Lightbulb with lensflair

Once again we spent an entire semester rifling through papers trying to learn something from the great ideas and mistakes others did before us.
In this post we want to share with you our greatest moments of aha together with the papers that provoked them.

How hacking team got hacked – you would think they got it right

By Conrad Zeller

In this term, we looked at one of the most famous hacks in 2015 – the hack of the Hacking Team. Hacking Team (link to their homepage) is an Italian company that sells offensive intrusion and surveillance services to governments, law enforcement agencies and corporations.

Because they are only focused on money they sell their stuff to rogue states as well and help them to hack and spy journalists, activists and political opposition. For this reason, they got the attention of a hacker who set himself a goal to hack this company and he documented the entire procedure and published it on pastebin.

This was a great experience for me because you would think that an IT Security company would secure themselves as much as they can, but they didn’t. The published DIY guide describes accurately the steps of the hack and helps us to reproduce them. It was nice to see how a “real” hacker thinks and which tools he uses to achieve his goals. We could reproduce his steps and sometimes it was too funny to be real.

But on the other side the hacker who is known as “Phineas Phisher”, did some fancy stuff which only a professional hacker could do. For example, after two weeks of reverse engineering he developed an exploit for one of the routers used by the target company , which was the central element of his hack.

Another interesting part of this topic were the ethical aspects. It was wondrous how such companies which are regarded as legal are working and what their real doing is. It is a MUST read document not only the IT Security affine, but all.
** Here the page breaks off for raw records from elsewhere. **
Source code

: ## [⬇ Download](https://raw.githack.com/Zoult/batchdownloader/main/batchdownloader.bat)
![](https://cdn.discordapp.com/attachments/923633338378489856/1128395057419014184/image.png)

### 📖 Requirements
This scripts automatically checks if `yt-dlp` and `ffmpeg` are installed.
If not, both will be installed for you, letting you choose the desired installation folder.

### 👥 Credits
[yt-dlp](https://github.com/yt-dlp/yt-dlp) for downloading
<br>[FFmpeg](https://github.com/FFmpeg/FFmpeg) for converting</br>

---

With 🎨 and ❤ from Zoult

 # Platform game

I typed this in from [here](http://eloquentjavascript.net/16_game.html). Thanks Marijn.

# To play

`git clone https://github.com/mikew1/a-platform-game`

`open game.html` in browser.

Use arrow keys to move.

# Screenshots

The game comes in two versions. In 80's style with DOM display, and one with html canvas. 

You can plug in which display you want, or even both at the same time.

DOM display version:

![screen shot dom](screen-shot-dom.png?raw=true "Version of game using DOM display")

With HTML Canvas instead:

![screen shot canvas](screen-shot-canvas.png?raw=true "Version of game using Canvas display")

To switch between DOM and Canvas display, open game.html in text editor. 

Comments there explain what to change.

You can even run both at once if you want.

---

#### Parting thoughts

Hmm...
ChromeOS Security – you would really think so

By Benjamin Binder

In the midst of October Daniel Stenberg posted an analysis of a root-exploit on ChromeOS, later completed by this post for Google Project Zero.
The message caught my eye, because it was the first root-exploit on ChromeOS that made the non-techie news.

The bug allowing the exploit was implemented over 13 years ago in the c-ares library. I’m still not sure if it is a good sign that it took that long to discover and exploit the vulnerability.

The attack itself uses a buffer overflow to trick dlmalloc into merging memory areas that should not have been put together. With some very elaborate memory magic the attacker then gains a shell. Because the code calling the c-ares function (the shill HTTP-proxy) is running as root, this saves the attacker some trouble and allows him to execute root commands and pawn the system.

The most astonishing thing about this attack is that it allowed an attacker to execute malicious code from a web-context as root user. This is the exact one thing the ChromeOS security system should have prevented since its main goal is to protect against opportunistic attacks from the internet. Looking at it in hindsight, running the shill HTTP-proxy as root and being very liberal on accepting broken HTTP wasn’t a very good idea in the first place. The bug in thee c-ares library should have at least been found by testing with fuzzied input.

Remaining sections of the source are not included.